Embora este estudo tenha proporcionado uma oportunidade única para investigar a hepatite B/C entre adolescentes a partir de bancos de dados nacionais vinculados à saúde no Brasil, ele também apresenta limitações. Ao basear-se em registos recolhidos rotineiramente pelo SINAN, o conjunto de dados pode apresentar uma proporção considerável de omissões para determinadas variáveis e também fatores de confusão não medidos, como o comportamento de procura de cuidados de saúde e a exposição a fatores de risco. A notificação de hanseníase ao SINAN é passiva e, por isso, este estudo pode ter evidenciado uma incidência ainda subestimada destas hepatites.
CONSIDERAÇÕES FINAIS
Os resultados deste estudo evidenciaram que os principais grupos de riscos entre adolescentes infectados pelos VHB e VHC foram as mulheres, os adolescentes mais velhos, de raça/cor de pele branca e parda, bem como os adolescentes residentes em áreas em grandes centros urbanos. Esse achado sublinha a vulnerabilidade dessa população a estas infecções, chamando a atenção para o manejo de fatores de risco relacionados não só às hepatites, como às demais ISTs.
O também estudo demonstra a importância da coleta sistemática e precisa de dados pelos sistemas de informação em saúde, sobretudo com o adequado preenchimento das fichas de notificação e investigação dos casos. Esses dados servem como alicerce para uma compreensão mais profunda da epidemiologia das hepatites virais, permitindo a identificação de tendências e o desenvolvimento de estratégias de prevenção e tratamento mais eficazes.

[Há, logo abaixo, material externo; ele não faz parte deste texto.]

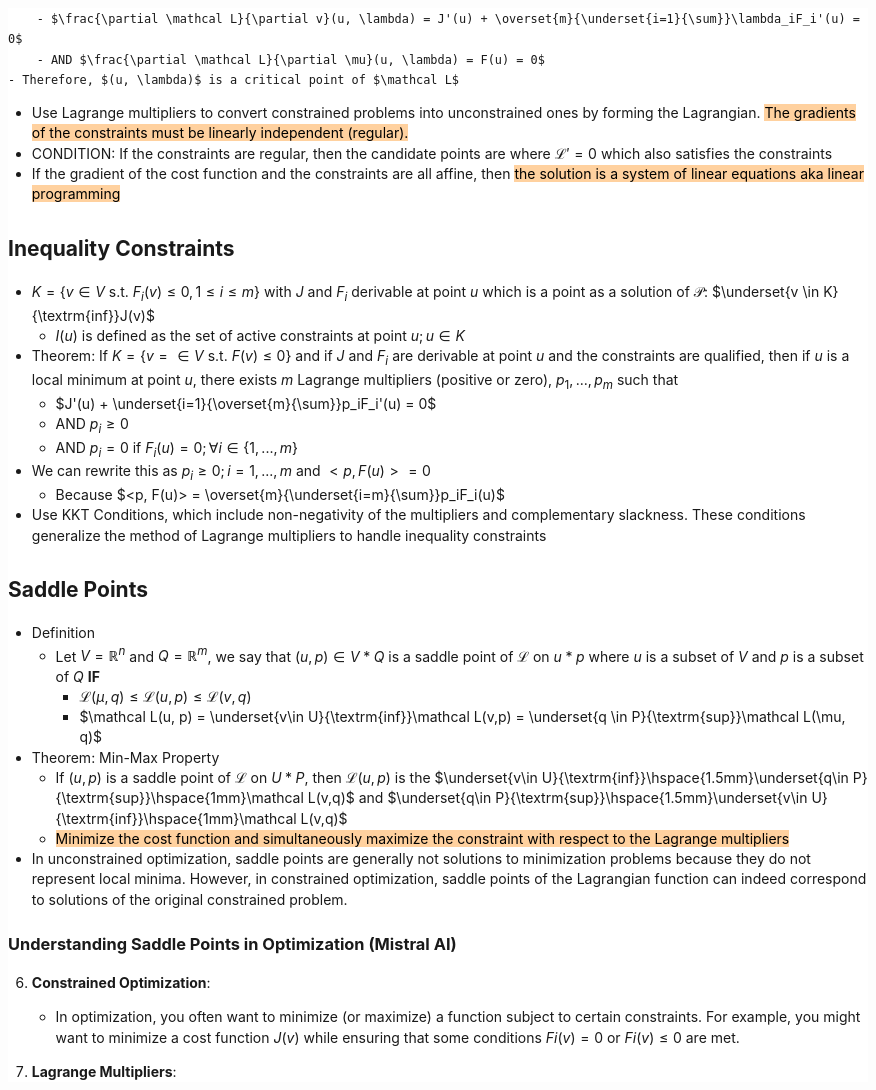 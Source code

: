 		- $\frac{\partial \mathcal L}{\partial v}(u, \lambda) = J'(u) + \overset{m}{\underset{i=1}{\sum}}\lambda_iF_i'(u) = 0$
		- AND $\frac{\partial \mathcal L}{\partial \mu}(u, \lambda) = F(u) = 0$
	- Therefore, $(u, \lambda)$ is a critical point of $\mathcal L$
- Use Lagrange multipliers to convert constrained problems into unconstrained ones by forming the Lagrangian. <mark style="background: #FFB86CA6;">The gradients of the constraints must be linearly independent (regular).</mark>
- CONDITION: If the constraints are regular, then the candidate points are where $\mathcal L' = 0$ which also satisfies the constraints
- If the gradient of the cost function and the constraints are all affine, then <mark style="background: #FFB86CA6;">the solution is a system of linear equations aka linear programming</mark>
## Inequality Constraints
- $K = \{v \in V \textrm{ s.t. }F_i(v) \le 0, 1 \le i \le m\}$ with $J$ and $F_i$ derivable at point $u$ which is a point as a solution of $\mathscr P$: $\underset{v \in K}{\textrm{inf}}J(v)$
	- $I(u)$ is defined as the set of active constraints at point $u; u\in K$
- Theorem: If $K = \{v = \in V \textrm{ s.t. } F(v) \le 0\}$ and if $J$ and $F_i$ are derivable at point $u$ and the constraints are qualified, then if $u$ is a local minimum at point $u$, there exists $m$ Lagrange multipliers (positive or zero), $p_1, ..., p_m$ such that
	- $J'(u) + \underset{i=1}{\overset{m}{\sum}}p_iF_i'(u) = 0$
	- AND $p_i \ge 0$
	- AND $p_i = 0$ if $F_i(u) = 0; \forall i \in \{1,...,m\}$
- We can rewrite this as $p_i \ge 0; i = 1,...,m$ and $<p, F(u)> = 0$
	- Because $<p, F(u)> = \overset{m}{\underset{i=m}{\sum}}p_iF_i(u)$
- Use KKT Conditions, which include non-negativity of the multipliers and complementary slackness. These conditions generalize the method of Lagrange multipliers to handle inequality constraints
## Saddle Points
- Definition
	- Let $V = \mathbb R^n$ and $Q = \mathbb R^m$, we say that $(u, p) \in V*Q$ is a saddle point of $\mathcal L$ on $u*p$ where $u$ is a subset of $V$ and $p$ is a subset of $Q$ **IF**
		- $\mathcal L(\mu, q) \le \mathcal L(u,p) \le \mathcal L(v,q)$
		- $\mathcal L(u, p) = \underset{v\in U}{\textrm{inf}}\mathcal L(v,p) = \underset{q \in P}{\textrm{sup}}\mathcal L(\mu, q)$
- Theorem: Min-Max Property
	- If $(u,p)$ is a saddle point of $\mathcal L$ on $U * P$, then $\mathcal L(u,p)$ is the $\underset{v\in U}{\textrm{inf}}\hspace{1.5mm}\underset{q\in P}{\textrm{sup}}\hspace{1mm}\mathcal L(v,q)$ and $\underset{q\in P}{\textrm{sup}}\hspace{1.5mm}\underset{v\in U}{\textrm{inf}}\hspace{1mm}\mathcal L(v,q)$
	- <mark style="background: #FFB86CA6;">Minimize the cost function and simultaneously maximize the constraint with respect to the Lagrange multipliers</mark>
- In unconstrained optimization, saddle points are generally not solutions to minimization problems because they do not represent local minima. However, in constrained optimization, saddle points of the Lagrangian function can indeed correspond to solutions of the original constrained problem.
### Understanding Saddle Points in Optimization (Mistral AI)

6. **Constrained Optimization**:
    
    - In optimization, you often want to minimize (or maximize) a function subject to certain constraints. For example, you might want to minimize a cost function $J(v)$ while ensuring that some conditions $Fi(v)=0$ or $Fi(v)\le0$ are met.
7. **Lagrange Multipliers**:
     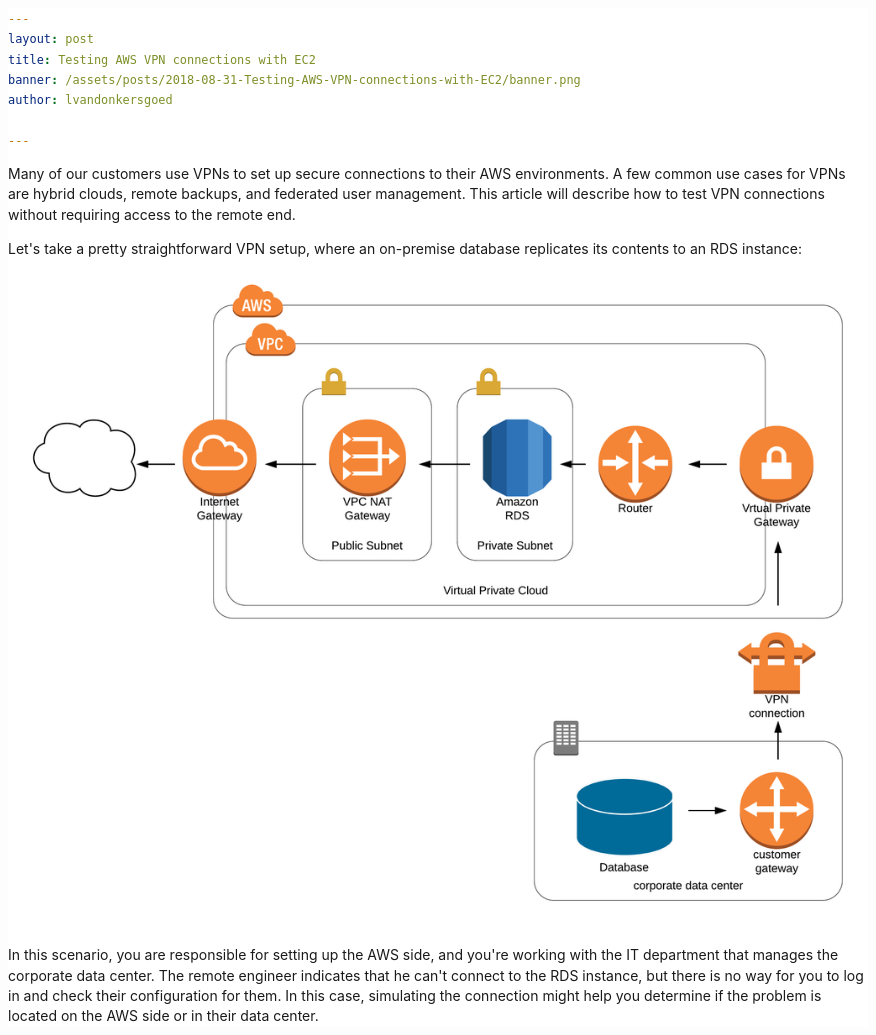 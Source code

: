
 ```yaml
---
layout: post
title: Testing AWS VPN connections with EC2
banner: /assets/posts/2018-08-31-Testing-AWS-VPN-connections-with-EC2/banner.png
author: lvandonkersgoed

---
```

Many of our customers use VPNs to set up secure connections to their AWS environments. A few common use cases for VPNs are hybrid clouds, remote backups, and federated user management. This article will describe how to test VPN connections without requiring access to the remote end.

Let's take a pretty straightforward VPN setup, where an on-premise database replicates its contents to an RDS instance:
![Simple VPN](/assets/posts/2018-08-31-Testing-AWS-VPN-connections-with-EC2/simple-vpn.png)

In this scenario, you are responsible for setting up the AWS side, and you're working with the IT department that manages the corporate data center. The remote engineer indicates that he can't connect to the RDS instance, but there is no way for you to log in and check their configuration for them. In this case, simulating the connection might help you determine if the problem is located on the AWS side or in their data center.
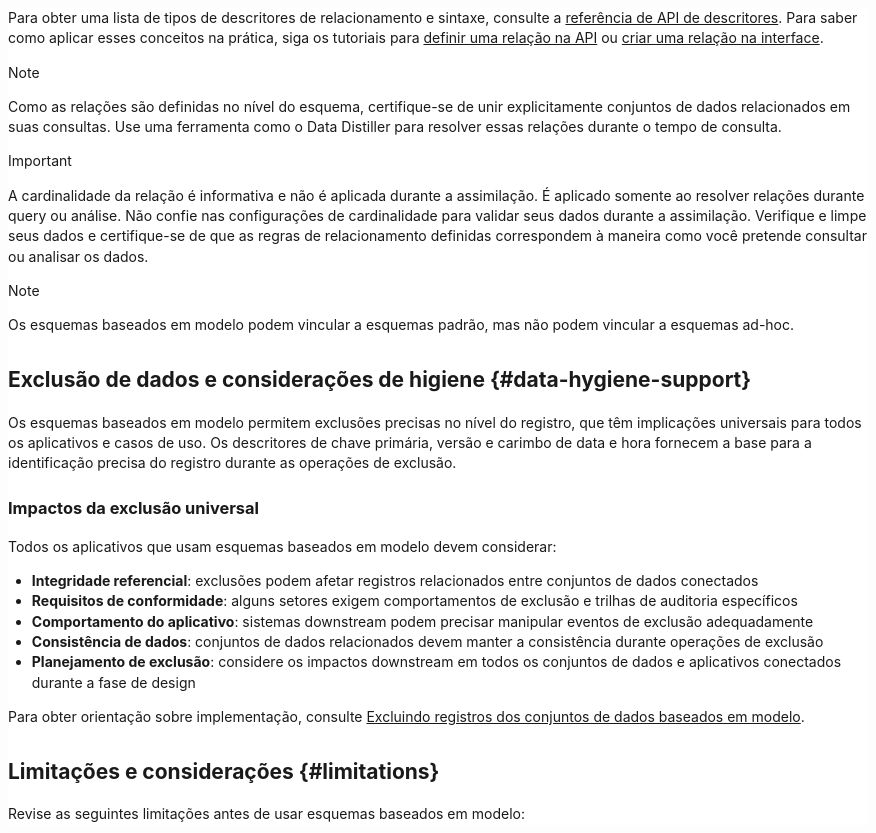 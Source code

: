 Para obter uma lista de tipos de descritores de relacionamento e sintaxe, consulte a [referência de API de descritores](../api/descriptors.md). Para saber como aplicar esses conceitos na prática, siga os tutoriais para [definir uma relação na API](../tutorials/relationship-api.md) ou [criar uma relação na interface](../tutorials/relationship-ui.md).

>[!NOTE]
>
>Como as relações são definidas no nível do esquema, certifique-se de unir explicitamente conjuntos de dados relacionados em suas consultas. Use uma ferramenta como o Data Distiller para resolver essas relações durante o tempo de consulta.

>[!IMPORTANT]
>
>A cardinalidade da relação é informativa e não é aplicada durante a assimilação. É aplicado somente ao resolver relações durante query ou análise. Não confie nas configurações de cardinalidade para validar seus dados durante a assimilação. Verifique e limpe seus dados e certifique-se de que as regras de relacionamento definidas correspondem à maneira como você pretende consultar ou analisar os dados.

>[!NOTE]
>
> Os esquemas baseados em modelo podem vincular a esquemas padrão, mas não podem vincular a esquemas ad-hoc.

## Exclusão de dados e considerações de higiene {#data-hygiene-support}

Os esquemas baseados em modelo permitem exclusões precisas no nível do registro, que têm implicações universais para todos os aplicativos e casos de uso. Os descritores de chave primária, versão e carimbo de data e hora fornecem a base para a identificação precisa do registro durante as operações de exclusão.

### Impactos da exclusão universal

Todos os aplicativos que usam esquemas baseados em modelo devem considerar:

* **Integridade referencial**: exclusões podem afetar registros relacionados entre conjuntos de dados conectados
* **Requisitos de conformidade**: alguns setores exigem comportamentos de exclusão e trilhas de auditoria específicos
* **Comportamento do aplicativo**: sistemas downstream podem precisar manipular eventos de exclusão adequadamente
* **Consistência de dados**: conjuntos de dados relacionados devem manter a consistência durante operações de exclusão
* **Planejamento de exclusão**: considere os impactos downstream em todos os conjuntos de dados e aplicativos conectados durante a fase de design

Para obter orientação sobre implementação, consulte [Excluindo registros dos conjuntos de dados baseados em modelo](../../hygiene/ui/record-delete.md#model-based-record-delete).

## Limitações e considerações {#limitations}

Revise as seguintes limitações antes de usar esquemas baseados em modelo:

Além disso, o presente estudo revelou fatores de risco para a não imunização contra hepatite B nos adolescentes, o que evidencia a importância de programas de educação em saúde direcionados a esse segmento etário abordando a importância da imunização na prevenção da doença, estratégias para busca ativa aos que não completaram o esquema, bem como esclarecimentos sobre a doença e a orientação do profissional de saúde sobre os benefícios da vacinação aos adolescentes, pais e responsáveis podem ampliar as coberturas vacinais nessa população. Além disso, ações específicas sobre saúde sexual e reprodutiva, particularmente, àqueles mais vulneráveis à infecção.